Reign of Chaos is the most confusing and mundane post-apocalyptic world I’ve ever witnessed
Left Films presents the latest film from director Rebecca Matthews, ‘Reign of Chaos’. The film is set in a post-apocalyptic landscape with the evil Lord Chaos turning most of humanity into zombie-like creatures. Three young sisters (Rebecca Finch, Georgia Wood, and Rita Di Tuccio), descendants of the Goddess Nike, have to unite in order to defeat Lord Chaos and preventing from world domination.
And technically the film delivers on this story, but what a weird and convoluted way to tell it. Reign of Chaos begins with an extensive narration explaining the machinations of the setting and backstory of the world-building it will focus on, but it’s so long, so convoluted that I got completely confused halfway through its overtly long explanation. The best I can summarize the basic lore it wishes to convey is that there are three ‘The Ones’ who have to fight an evil guy who turned people into not-so-quite-zombies zombies.
After that, the film starts tackling the backstory of Rebecca Finch’s character Nicole, and by extension, we start seeing the cracks of the movie very early on. I mean, the problems began in the prologue, but now it truly manifests themselves once the story actually starts. The apocalyptic setting is non-existent.
The houses seem fine, everyone wears relatively normal clothes, there’s actual electricity in all the houses and seemingly even gyms are open for training montages. The only apparent issue in this world is the fact that there’s not a lot of food, and there’s no one around (?). Apart from that, there’s one ‘zombie’ every once in a while with barely any make-up on running towards our heroines, but barely posing any legitimate threat.
Then enter Rhodri, played by Peter Cosgrove, doing his best Christopher Lambert Raiden impression from ‘Mortal Kombat’ (1995), recruiting our three descendants from the Goddess… let me check… Nike. The Goddess Nike. She is called… Nike. That’s great. Moving on…
Rhodri’s cowboy aesthetic feels so weird and misplaced since the aesthetics of the villains, generally, everywhere else in this movie look normal. I dig the weird cowboy aesthetic, too bad it’s wasted in the flick. Either way, he finally recruits all of them and the inevitable training montage begins. At a gym. I’m an indie filmmaker, I understand creating these narratives on a budget and having limitations based on potential locations and such, but I can’t believe they couldn’t find some abandoned building to do a training montage in or something that could allude to said post-apocalyptic landscape it kept referencing. At the very least I’d buy it more and it would have been more fitting than a gym.

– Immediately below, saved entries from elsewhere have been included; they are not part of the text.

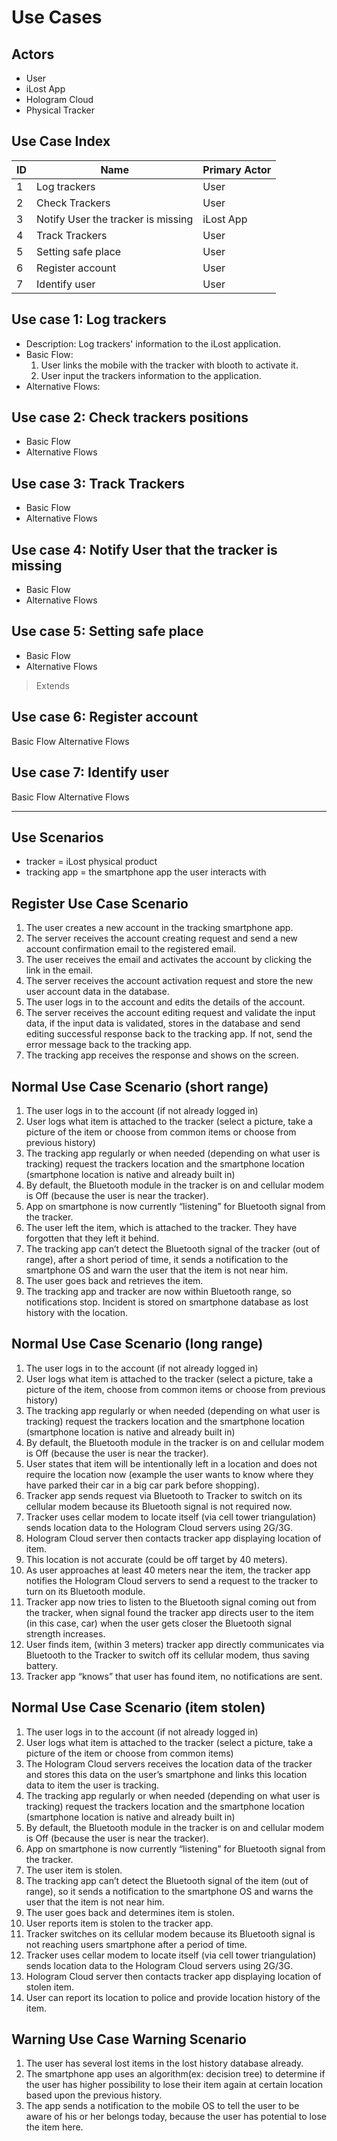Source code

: # Use Cases

## Actors

* User
* iLost App
* Hologram Cloud
* Physical Tracker

## Use Case Index

ID| Name | Primary Actor |
|---|---|---|
1 |Log trackers | User
2 |Check Trackers | User
3 |Notify User the tracker is missing | iLost App
4 |Track Trackers | User
5 |Setting safe place | User
6 |Register account | User
7 |Identify user | User

## Use case 1: Log trackers

* Description: Log trackers' information to the iLost application.
* Basic Flow: 
  1. User links the mobile with the tracker with blooth to activate it.
  1. User input the trackers information to the application.
* Alternative Flows:

## Use case 2: Check trackers positions
* Basic Flow
* Alternative Flows

## Use case 3: Track Trackers
* Basic Flow
* Alternative Flows

## Use case 4: Notify User that the tracker is missing
* Basic Flow
* Alternative Flows

## Use case 5: Setting safe place
* Basic Flow
* Alternative Flows

> Extends
## Use case 6: Register account
Basic Flow
Alternative Flows

## Use case 7: Identify user
Basic Flow
Alternative Flows


---

## Use Scenarios
* tracker = iLost physical product
* tracking app = the smartphone app the user interacts with

## Register Use Case Scenario
1.	The user creates a new account in the tracking smartphone app.
2.	The server receives the account creating request and send a new account confirmation email to the registered email.
3.	The user receives the email and activates the account by clicking the link in the email.
4.	The server receives the account activation request and store the new user account data in the database.
5.	The user logs in to the account and edits the details of the account.
6.	The server receives the account editing request and validate the input data, if the input data is validated, stores in the database and send editing successful response back to the tracking app. If not, send the error message back to the tracking app.
7.	The tracking app receives the response and shows on the screen.

## Normal Use Case Scenario (short range)
1.	The user logs in to the account (if not already logged in)
2.	User logs what item is attached to the tracker (select a picture, take a picture of the item or choose from common items or choose from previous history)
3.	The tracking app regularly or when needed (depending on what user is tracking) request the trackers location and the smartphone location (smartphone location is native and already built in)
4.	By default, the Bluetooth module in the tracker is on and cellular modem is Off (because the user is near the tracker).
5.	App on smartphone is now currently “listening” for Bluetooth signal from the tracker.
6.	The user left the item, which is attached to the tracker. They have forgotten that they left it behind.
7.	The tracking app can’t detect the Bluetooth signal of the tracker (out of range), after a short period of time, it sends a notification to the smartphone OS and warn the user that the item is not near him.
8.	The user goes back and retrieves the item.
9.	The tracking app and tracker are now within Bluetooth range, so notifications stop. Incident is stored on smartphone database as lost history with the location.

## Normal Use Case Scenario (long range)
1.	The user logs in to the account (if not already logged in)
2.	User logs what item is attached to the tracker (select a picture, take a picture of the item, choose from common items or choose from previous history)
3.	The tracking app regularly or when needed (depending on what user is tracking) request the trackers location and the smartphone location (smartphone location is native and already built in)
4.	By default, the Bluetooth module in the tracker is on and cellular modem is Off (because the user is near the tracker).
5.	User states that item will be intentionally left in a location and does not require the location now (example the user wants to know where they have parked their car in a big car park before shopping). 
6.	Tracker app sends request via Bluetooth to Tracker to switch on its cellular modem because its Bluetooth signal is not required now.
7.	Tracker uses cellar modem to locate itself (via cell tower triangulation) sends location data to the Hologram Cloud servers using 2G/3G.
8.	Hologram Cloud server then contacts tracker app displaying location of item.
9.	This location is not accurate (could be off target by 40 meters).
10.	As user approaches at least 40 meters near the item, the tracker app notifies the Hologram Cloud servers to send a request to the tracker to turn on its Bluetooth module.
11.	Tracker app now tries to listen to the Bluetooth signal coming out from the tracker, when signal found the tracker app directs user to the item (in this case, car) when the user gets closer the Bluetooth signal strength increases.
12.	User finds item, (within 3 meters) tracker app directly communicates via Bluetooth to the Tracker to switch off its cellular modem, thus saving battery. 
13.	Tracker app “knows” that user has found item, no notifications are sent.


## Normal Use Case Scenario (item stolen)
1.	The user logs in to the account (if not already logged in)
2.	User logs what item is attached to the tracker (select a picture, take a picture of the item or choose from common items)
3.	The Hologram Cloud servers receives the location data of the tracker and stores this data on the user’s smartphone and links this location data to item the user is tracking. 
4.	The tracking app regularly or when needed (depending on what user is tracking) request the trackers location and the smartphone location (smartphone location is native and already built in)
5.	By default, the Bluetooth module in the tracker is on and cellular modem is Off (because the user is near the tracker).
6.	App on smartphone is now currently “listening” for Bluetooth signal from the tracker.
7.	The user item is stolen. 
8.	The tracking app can’t detect the Bluetooth signal of the item (out of range), so it sends a notification to the smartphone OS and warns the user that the item is not near him.
9.	The user goes back and determines item is stolen.
10.	User reports item is stolen to the tracker app. 
11.	Tracker switches on its cellular modem because its Bluetooth signal is not reaching users smartphone after a period of time.
12.	Tracker uses cellar modem to locate itself (via cell tower triangulation) sends location data to the Hologram Cloud servers using 2G/3G.
13.	Hologram Cloud server then contacts tracker app displaying location of stolen item.
14.	User can report its location to police and provide location history of the item.  

## Warning Use Case Warning Scenario
1.	The user has several lost items in the lost history database already.
2.	The smartphone app uses an algorithm(ex: decision tree) to determine if the user has higher possibility to lose their item again at certain location based upon the previous history.
3.	The app sends a notification to the mobile OS to tell the user to be aware of his or her belongs today, because the user has potential to lose the item here.



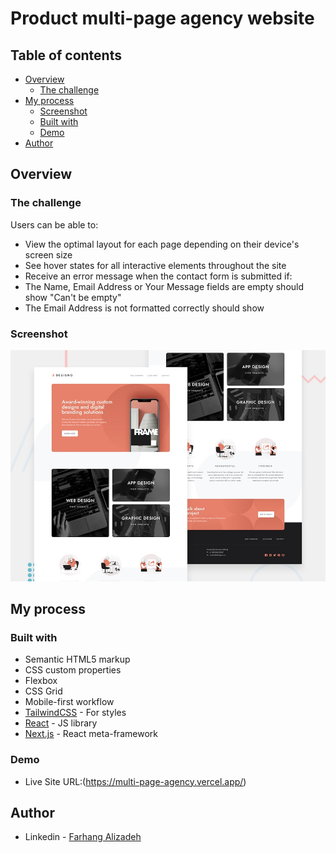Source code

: # Product multi-page agency website

## Table of contents

-   [Overview](#overview)
    -   [The challenge](#the-challenge)
-   [My process](#my-process)
    -   [Screenshot](#screenshot)
    -   [Built with](#built-with)
    -   [Demo](#demo)
-   [Author](#author)

## Overview

### The challenge

Users can be able to:

-   View the optimal layout for each page depending on their device's screen size
-   See hover states for all interactive elements throughout the site
-   Receive an error message when the contact form is submitted if:
-   The Name, Email Address or Your Message fields are empty should show "Can't be empty"
-   The Email Address is not formatted correctly should show

### Screenshot

![](./preview.jpg)

## My process

### Built with

-   Semantic HTML5 markup
-   CSS custom properties
-   Flexbox
-   CSS Grid
-   Mobile-first workflow
-   [TailwindCSS](https://styled-components.com/) - For styles
-   [React](https://reactjs.org/) - JS library
-   [Next.js](https://nextjs.org/) - React meta-framework

### Demo

-   Live Site URL:(https://multi-page-agency.vercel.app/)

## Author

-   Linkedin - [Farhang Alizadeh](https://www.linkedin.com/in/farhang-alizadeh-3bb232235/)
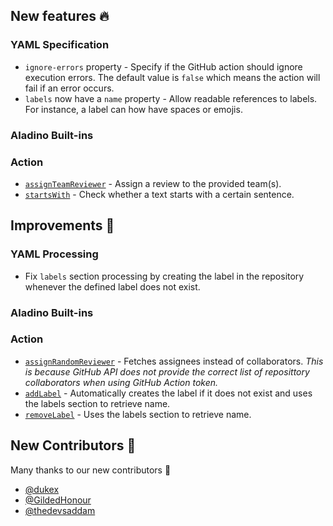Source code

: ## New features :fire:

### YAML Specification

- `ignore-errors` property - Specify if the GitHub action should ignore execution errors. The default value is `false` which means the action will fail if an error occurs.
- `labels` now have a `name` property - Allow readable references to labels. For instance, a label can how have spaces or emojis.

### Aladino Built-ins

### Action

- [`assignTeamReviewer`](../../../docs/reviewpad-file-specification/aladino-specification/aladino-built-ins#assignteamreviewer) - Assign a review to the provided team(s).
- [`startsWith`](../../../docs/reviewpad-file-specification/aladino-specification/aladino-built-ins#startswith) - Check whether a text starts with a certain sentence.

## Improvements :rocket:

### YAML Processing

- Fix `labels` section processing by creating the label in the repository whenever the defined label does not exist.

### Aladino Built-ins

### Action

- [`assignRandomReviewer`](../../../docs/reviewpad-file-specification/aladino-specification/aladino-built-ins#assignrandomreviewer) - Fetches assignees instead of collaborators. _This is because GitHub API does not provide the correct list of reposittory collaborators when using GitHub Action token._
- [`addLabel`](../../../docs/reviewpad-file-specification/aladino-specification/aladino-built-ins#addlabel) - Automatically creates the label if it does not exist and uses the labels section to retrieve name.
- [`removeLabel`](../../../docs/reviewpad-file-specification/aladino-specification/aladino-built-ins#removelabel) - Uses the labels section to retrieve name.

## New Contributors :beers:

Many thanks to our new contributors :clap:

- [@dukex](https://github.com/dukex)
- [@GildedHonour](https://github.com/GildedHonour)
- [@thedevsaddam](https://github.com/thedevsaddam)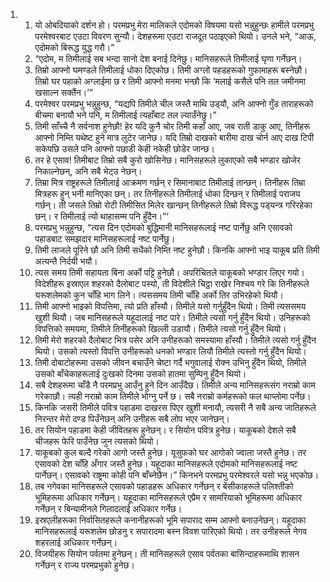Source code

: <ol>
  <li>
    <ol>
      <li>यो ओबदियाको दर्शन हो। परमप्रभु मेरा मालिकले एदोमको विषयमा यसो भन्नुहुन्छः हामीले परमप्रभु परमेश्वरबाट एउटा विवरण सुन्यौ। देशहरूमा एउटा राजदूत पठाइएको थियो। उनले भने, “आऊ, एदोमको बिरूद्ध युद्ध गरौ।”</li>
      <li>“एदोम, म तिमीलाई सब भन्दा सानो देश बनाई दिनेछु। मानिसहरूले तिमीलाई घृणा गर्नेछन्।</li>
      <li>तिम्रो आफ्नो घमण्डले तिमीलाई धोका दिएकोछ। तिमी अग्लो पहडहरूको गुफामाहरू बस्नेछौ। तिम्रो घर पहाको अग्लाईमा छ र तिमी आफ्नो मनमा भन्छौ कि ‘मलाई कसैले पनि तल जमीनमा खसाल्न सक्तैंन।’”</li>
      <li>परमेश्वर परमप्रभु भन्नुहुन्छ, “यद्यपि तिमीले चील जस्तै माथि उड्‌यौ, अनि आफ्नो गुँड ताराहरूको बीचमा बनायौ भने पनि, म तिमीलाई त्यहाँबाट तल ल्याउँनेछु।”</li>
      <li>तिमी साँच्चै नै सर्वनाश हुनेछौ! हेर यदि कुनै चोर तिमी कहाँ आए, जब राती डाकु आए, तिनीहरू आफ्नो निम्ति यथेष्ट हुने मात्र लुटेर जानेछ। यदि तिम्रो दाखको बारीमा दाख चोर्न आए दाख टिपी सकेपछि उसले पनि आफ्नो पछाडी केही नकेही छोडेर जान्छ।</li>
      <li>तर हे एसाव! तिमीबाट तिम्रो सबै कुरो खोसिनेछ। मानिसहरूले लुकाएको सबै भण्डार खोजेर निकाल्नेछन्, अनि सबै भेट्उ नेछन्।</li>
      <li>तिम्रा मित्र राष्ट्रहरूले तिमीलाई आक्रमण गर्छन् र सिमानाबाट तिमीलाई तान्छन्। तिनीहरू तिम्रा मित्रहरू हुन् भनी मानिएका छन्। तर तिनीहरूले तिमीलाई धोका दिन्छन् र तिमीलाई पराजय गर्छन्। ती जसले तिम्रो रोटी तिमीसित मिलेर खान्छन् तिनीहरूले तिम्रो विरूद्ध पड्‌यन्त्र गरिरहेका छन्। र तिमीलाई त्यो थाहासम्म पनि हुँदैन।”‘</li>
      <li>परमप्रभु भन्नुहुन्छ, “त्यस दिन एदोमको बुद्धिमानी मानिसहरूलाई नष्ट पार्नेछु अनि एसावको पहाडबाट समझदार मानिसहरूलाई नष्ट पार्नेछु।</li>
      <li>तिमी लाजले पूरिने छौ अनि तिमी सधैंको निम्ति नष्ट हुनेछौ। किनकि आफ्नो भाइ याकूब प्रति तिमी अत्यन्तै निर्दयी भयौ।</li>
      <li>त्यस समय तिमी सहायता बिना अर्को पट्टि हुनेछौ। अपरिचितले याकूबको भण्डार लिएर गयो। विदेशीहरू इस्राएल शहरको दैलोबाट पस्यो, ती विदेशीले चिट्ठा राखेर निश्चय गरे कि तिनीहरूले यरूशलेमको कुन चाँहि भाग लिने। त्यससमय तिमी चाँहि अर्को तिर उभिरहेको थियौ।</li>
      <li>तिमी आफ्नो भाइको विपत्तिमा, त्यो प्रति हाँस्यौ। तिमीले यसो गर्नुहुँदैन थियो। तिमी त्यससमय खुशी थियौ। जब मानिसहरूले यहूदालाई नष्ट पारे। तिमीले त्यसो गर्नु हुँदैन थियो। उनिहरूको विपत्तिको समयमा, तिमीले तिनीहरूको खिल्ली उडायौ। तिमीले त्यसो गर्नु हुँदैन थियो।</li>
      <li>तिमी मेरो शहरको दैलोबाट भित्र पसेर अनि उनीहरूको समस्यामा हाँस्यौ। तिमीले त्यसो गर्नु हुँदैन थियो। उसको त्यस्तो विपत्ति उनीहरूको धनको भण्डार लियौ तिमीले त्यस्तो गर्नु हुँदैन थियो।</li>
      <li>तिमी दोबाटोहरूमा उसको जीवन बचाउँने चेष्टा गर्दै भगुवालाई रोक्न उभिनु हुँदैन थियो, तिमीले उसको बाँचेकाहरूलाई दुःखको दिनमा उसको हातमा सुम्पिनु हुँदैन थियो।</li>
      <li>सबै देशहरूमा चाँडै नै परमप्रभु आउँनु हुने दिन आउँदैछ। तिमीले अन्य मानिसहरूसंग नराम्रो काम गरेकाछौ। त्यही नराम्रो काम तिमीले भोग्नु पर्ने छ। सबै नराम्रो कर्महरूको फल थाप्लोमा पर्नेछ।</li>
      <li>किनकि जसरी तिमीले पवित्र पहाडमा दाखरस पिएर खुशी मनायौ, त्यसरी नै सबै अन्य जातिहरूले निरन्तर मेरो दण्ड पिउँनेछन् अनि उनीहरू सबै लोप भएर जानेछन्।</li>
      <li>तर सियोन पहाडमा केही जीवितहरू हुनेछन्। र सियोन पवित्र हुनेछ। याकूबको देशले सबै चीजहरू फेरि पाउँनेछ जुन त्यसको थियो।</li>
      <li>याकूबको कुल बल्दै गरेको आगो जस्तै हुनेछ। यूसुफको घर आगोको ज्वाला जस्तै हुनेछ। तर एसावको देश चाँहि अँगार जस्तै हुनेछ। यहूदाका मानिसहरूले एदोमको मानिसहरूलाई नष्ट पार्नेछन्। एसावको राष्ट्रमा कोही पनि बाँच्नेछैन।” किनभने परमप्रभु परमेश्वरले यसो भन्नु भएकोछ।</li>
      <li>तब नगेवका मानिसहरूले एसावको पहाडहरू अधिकार गर्नेछन् र बेंसीकाहरूले पलिश्तीको भूमिहरूमा अधिकार गर्नेछन्। यहूदाका मानिसहरूले एप्रैम र सामरियाको भूमिहरूमा अधिकार गर्नेछन् र बिन्यामीनले गिलादलाई अधिकार गर्नेछ।</li>
      <li>इस्रएलीहरूका निर्वासितहरूले कनानीहरूको भूमि सपाराद सम्म आफ्नो बनाउनेछन्। यहूदाका मानिसहरूलाई यरूशलेम छोडनु र सपारादमा बस्न विवश पारिएको थियो। तर उनीहरूले नेगव शहरलाई अधिकार गर्नेछन्।</li>
      <li>विजयीहरू सियोन पर्वतमा हुनेछन्। ती मानिसहरूले एसाव पर्वतका बासिन्दाहरूमाथि शासन गर्नेछन् र राज्य परमप्रभुको हुनेछ।</li>
    </ol>
  </li>
</ol>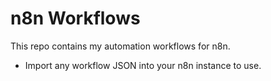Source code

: # n8n Workflows

This repo contains my automation workflows for n8n.

- Import any workflow JSON into your n8n instance to use.
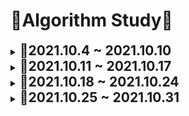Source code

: # 📖Algorithm Study📖

<details>
    <summary>
        <b style="font-size:1.5em">🌻2021.10.4 ~ 2021.10.10</b>
    </summary>
    <div markdown="1">
   		2021.10.5 || programmers 2018_kakao/뉴스클러스터링,비밀지도,캐시<br>
    	2021.10.6 || programmers 2018_kakao/다트게임,방금그곡<br>
    	2021.10.7 || programmers 2018_kakao/n진수게임,파일명정렬<br>
        2021.10.8 || programmers 2018_kakao/뉴스클러스터링 수정<br>
        &emsp;&emsp;&emsp;&emsp;&emsp;|| swea 문제풀이<br>
        2021.10.9 || programmers 2018_kakao/방금그곡 수정<br>
        2021.10.10 || programmers 2018_kakao/압축<br>
    </div>
</details>
<details>
    <summary>
        <b style="font-size:1.5em">🌻2021.10.11 ~ 2021.10.17</b>
    </summary>
    <div markdown="1">
   		2021.10.11 || programmers 2018_kakao/압축 마무리<br>
        2021.10.12 || BOJ DP/10870_피보나치5<br>
        2021.10.13 || BOJ 여러주제/2606_바이러스<br>
        2021.10.14 || BOJ DP/1003_피보나치함수
    </div>
</details>

<details>
    <summary>
        <b style="font-size:1.5em">🌻2021.10.18 ~ 2021.10.24</b>
    </summary>
    <div markdown="1">
   		2021.10.18 || BOJ bfs_dfs/9205(시도) <br>
        2021.10.19 || BOJ 이분탐색/2776_암기왕<br>
        2021.10.20 || BOJ bfs_dfs/2589_보물섬<br>
        2021.10.21 || BOJ bfs_dfs/9205_맥주마시면서걸어가기<br>
        2021.10.22 || BOJ 2178_미로탐색<br>
        2021.10.24 || BOJ 1260_dfs와bfs<br>
    </div>
</details>

<details>
    <summary>
        <b style="font-size:1.5em">🌻2021.10.25 ~ 2021.10.31</b>
    </summary>
    <div markdown="1">
   		2021.10.25 || programmers 2019_kakao/오픈채팅방 <br>
        2021.10.26 || programmers 2019_kakao/후보키(시도) <br>
        2021.10.27 || programmers 2019_kakao/후보키 <br>
    </div>
</details>


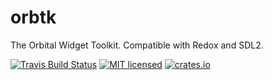 # orbtk
The Orbital Widget Toolkit. Compatible with Redox and SDL2.

[![Travis Build Status](https://travis-ci.org/redox-os/orbtk.svg?branch=master)](https://travis-ci.org/redox-os/orbtk)
[![MIT licensed](https://img.shields.io/badge/license-MIT-blue.svg)](./LICENSE)
[![crates.io](http://meritbadge.herokuapp.com/orbtk)](https://crates.io/crates/orbtk)

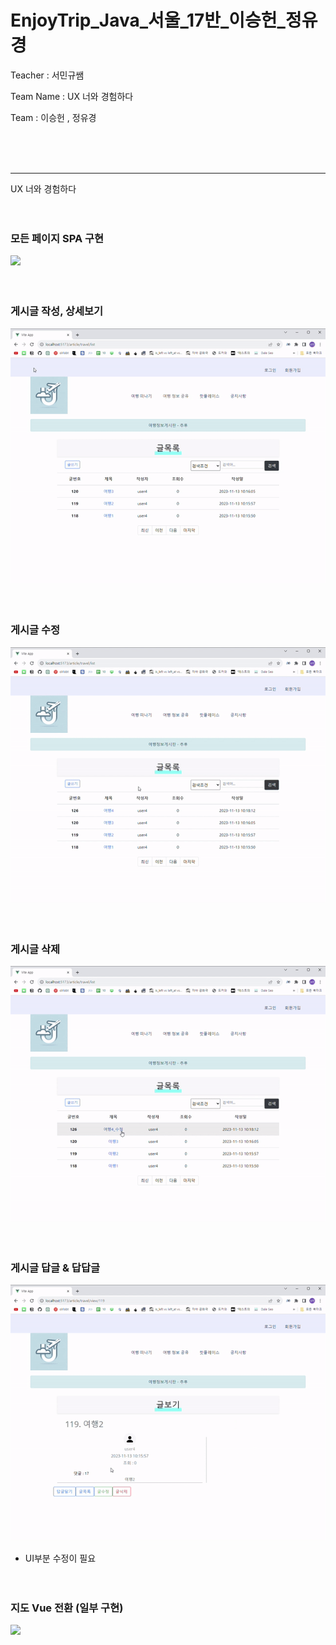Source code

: # EnjoyTrip_Java_서울_17반_이승헌_정유경

Teacher : 서민규쌤

Team Name : UX 너와 경험하다

Team : 이승헌 , 정유경

<br><br><br>



<hr>

 UX
 너와 경험하다
 <br><br><br>
### 모든 페이지 SPA 구현

![](enjoytrip_java_last/docs/SPA.gif)
<br><br><br>
### 게시글 작성, 상세보기

![](enjoytrip_java_last/docs/CreateDetail.gif)
<br><br><br>
### 게시글 수정

![](enjoytrip_java_last/docs/Update.gif)
<br><br><br>
### 게시글 삭제

![](enjoytrip_java_last/docs/Delete.gif)
<br><br><br>
### 게시글 답글 & 답답글

![](enjoytrip_java_last/docs/Answer.gif)

- UI부분 수정이 필요
<br><br><br>
### 지도 Vue 전환 (일부 구현)

![](enjoytrip_java_last/docs/map.gif)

Some ‘zombies’, which by the way are called ‘joiners’ in this world, decide to interrupt the montage and our female leads battle it out, with incoherent shot compositions and quick-fire edits. Nicole learns to embrace her inner power and throw ki-blasts thanks to Rhodri’s perseverance. And with that, our leads are ready for the final confrontation with Lord Chaos.
They suit up in black leather suits as if this was ‘The Matrix’ or ‘Charlie’s Angels’ and head out for the final confrontation. They all run around escaping…one random ‘joiner’ out on the street to conserve energy for the final battle… or maybe because they didn’t create any choreography for that fight sequence and decided to leave it all for the finale, who knows?
They all eventually encounter the two children of Lord Chaos and end up fighting Georgia Wood and Rita Di Tuccio’s characters so our main protagonist, Nicole, can confront and stop Lord Chaos. They fight, fight fight fight, and defeat our evildoers. Nothing really seems to change in the outside world, no blue beam in the sky dissipates, no dark cloud disappears to show brand new dawn, nothing, it just stays generally the same.
I’d wish that Reign of Chaos had committed to its premise, shown us that weird bonkers post-apocalyptic setting, and shown us how this world was affected by the machinations of this Lord Chaos. I would have at least commended it for its crazy attempt. The film plays it straight, for the most part, there are no B-movie elements to this, it decidedly commits to its premise and sticks to it, but as a result, there’s not much in the way of entertainment value since there’s no intriguing fight sequences, weird CGI or cool aesthetics to accompany this idea.
I like the film’s short run time (77 minutes), as a result, nothing is wasted plot-wise, and everything moves at a very steady pace. When it goes a little off the rails, it’s a tad enjoyable. The three female protagonists, Rebecca Finch, Georgia Wood, and Rita Di Tuccio, do a fine job given the characters they’re portraying and the story given to work with. I wish they’d do more action sequences, but I suppose it’s fine for what it was. Cowboy Raiden was also cool. But for everything else, Reign of Chaos misses the mark for me. Who knows, give it a shot, maybe it’ll be your cup of tea, but I wasn’t truly succumbed to chaos.
Reign of Chaos is now available on digital and VOD.